Firstly an apology to those of you who are subscribers for the alert you recently received about a phantom post. Fat Finger Syndrome again I'm afraid. It's in production but you'll just have to curb your enthusiasm for a while longer. In the meantime here's another little post to keep you going.
In the recent offering on Gorleston's Lifeboat Tavern we got an idea of the effects of the Luftwaffe's visits in 1940 and 1941 on Great Yarmouth's pubs. The Lifeboat narrowly escaped being hit whilst the Waterside Tavern around the corner didn't. I thought that I might produce a series of posts cataloguing some of these losses. This first of these posts deals with the Upper Ferry Inn which used to be found at 50 South Quay
Before we come on to the Upper Ferry, let's first consider the Three Herrings, for that was what the pub was known as in the nineteenth century. The inn was housed in a seventeenth century building which sat on South Quay at the south-west corner of Row 136. (If you're unfamiliar with Yarmouth's Rows there is a nice account of them to be found if you click here.) Presumably the pub was named after Yarmouth's original coat of arms which depicted three of said clupeids as charges on an azure escutcheon. It gained the lion bits courtesy of a grateful Edward III after the Battle of Sluys in 1340.
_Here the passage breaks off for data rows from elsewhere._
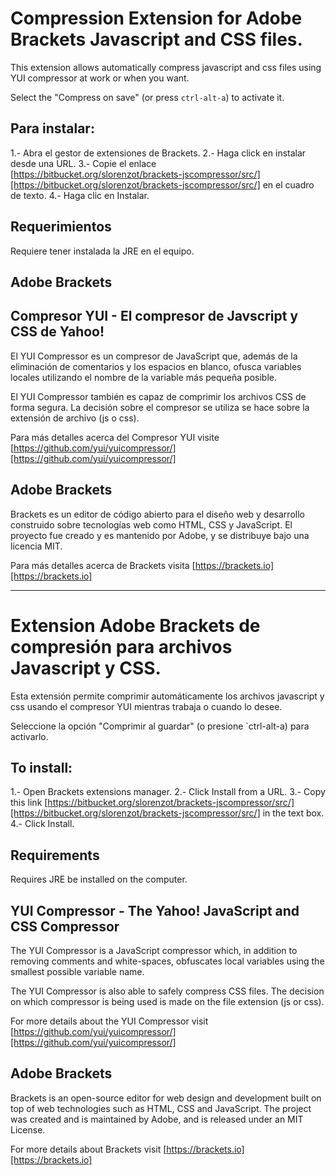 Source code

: # Compression Extension for Adobe Brackets Javascript and CSS files. #

This extension allows automatically compress javascript and css files using YUI compressor at work or when you want. 

Select the "Compress on save" (or press `ctrl-alt-a`) to activate it.

## Para instalar: ##

1.- Abra el gestor de extensiones de Brackets.
2.- Haga click en instalar desde una URL.
3.- Copie el enlace [https://bitbucket.org/slorenzot/brackets-jscompressor/src/][https://bitbucket.org/slorenzot/brackets-jscompressor/src/] en el cuadro de texto.
4.- Haga clic en Instalar.

## Requerimientos ##

Requiere tener instalada la JRE en el equipo.

## Adobe Brackets ##

## Compresor YUI - El compresor de Javscript y CSS de Yahoo!

El YUI Compressor es un compresor de JavaScript que, además de la eliminación de comentarios y los espacios en blanco, ofusca variables locales utilizando el nombre de la variable más pequeña posible.

El YUI Compressor también es capaz de comprimir los archivos CSS de forma segura. La decisión sobre el compresor se utiliza se hace sobre la extensión de archivo (js o css).

Para más detalles acerca del Compresor YUI visite [https://github.com/yui/yuicompressor/][https://github.com/yui/yuicompressor/]

## Adobe Brackets ##

Brackets es un editor de código abierto para el diseño web y desarrollo construido sobre tecnologías web como HTML, CSS y JavaScript. El proyecto fue creado y es mantenido por Adobe, y se distribuye bajo una licencia MIT.


Para más detalles acerca de Brackets visita [https://brackets.io][https://brackets.io]

-------------------------

# Extension Adobe Brackets de compresión para archivos Javascript y CSS. #

Esta extensión permite comprimir automáticamente los archivos javascript y css usando el compresor YUI mientras trabaja o cuando lo desee. 

Seleccione la opción "Comprimir al guardar" (o presione `ctrl-alt-a) para activarlo.


## To install: ##

1.- Open Brackets extensions manager.
2.- Click Install from a URL.
3.- Copy this link [https://bitbucket.org/slorenzot/brackets-jscompressor/src/][https://bitbucket.org/slorenzot/brackets-jscompressor/src/] in the text box.
4.- Click Install.


## Requirements ##

Requires JRE be installed on the computer.


## YUI Compressor - The Yahoo! JavaScript and CSS Compressor ##

The YUI Compressor is a JavaScript compressor which, in addition to removing comments and white-spaces, obfuscates local variables using the smallest possible variable name.

The YUI Compressor is also able to safely compress CSS files. The decision on which compressor is being used is made on the file extension (js or css).


For more details about the YUI Compressor visit [https://github.com/yui/yuicompressor/][https://github.com/yui/yuicompressor/]


## Adobe Brackets ##

Brackets is an open-source editor for web design and development built on top of web technologies such as HTML, CSS and JavaScript. The project was created and is maintained by Adobe, and is released under an MIT License.


For more details about Brackets visit [https://brackets.io][https://brackets.io]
Almost half a millennium after that defeat of the French and Genoese we find that Robert Wilkinson was running the Three Herrings but in all likelihood it was in operation before then...
...and it continued to be known as the Three Herrings until at least 1896 when William Clarke was in residence.
The change of name possibly coincided with a change of landlord which occurred around the turn of the century. The 1901 census shows that William Goate and the Upper Ferry Inn are to be found at 50 South Quay.
William's father-in-law, William Gedge, had been the landlord at the Britannia Tavern and a little later, for a brief period, took over the licence before his son – also William – took over from him. The picture below shows William junior's mother and wife and possibly his son, yet another William.
Its new name was quite appropriate for the pub was situated close to the eastern landing of the River Yare's upper ferry. The pub marked at the bottom centre of the map extract was the original Anson Arms which we've previously met here.
William and wife Annie remained in the pub until well into the 1930s but had retired by the time that war broke out. In 1942 the pub was requisitioned by the War Department. It's unlikely that this made it any more of a target but it didn't offer any protection from the Luftwaffe's attention either with the building failing to escape damage when the Wehrmacht's winged warriors visited the town.
The war-damaged Upper Ferry, along with its neighbours, came down as part of the town's post-war regeneration and the site is now occupied by blocks of flats and maisonettes.
The Ordnance Survey extract is reproduced with the permission of the National Library of Scotland under this licence.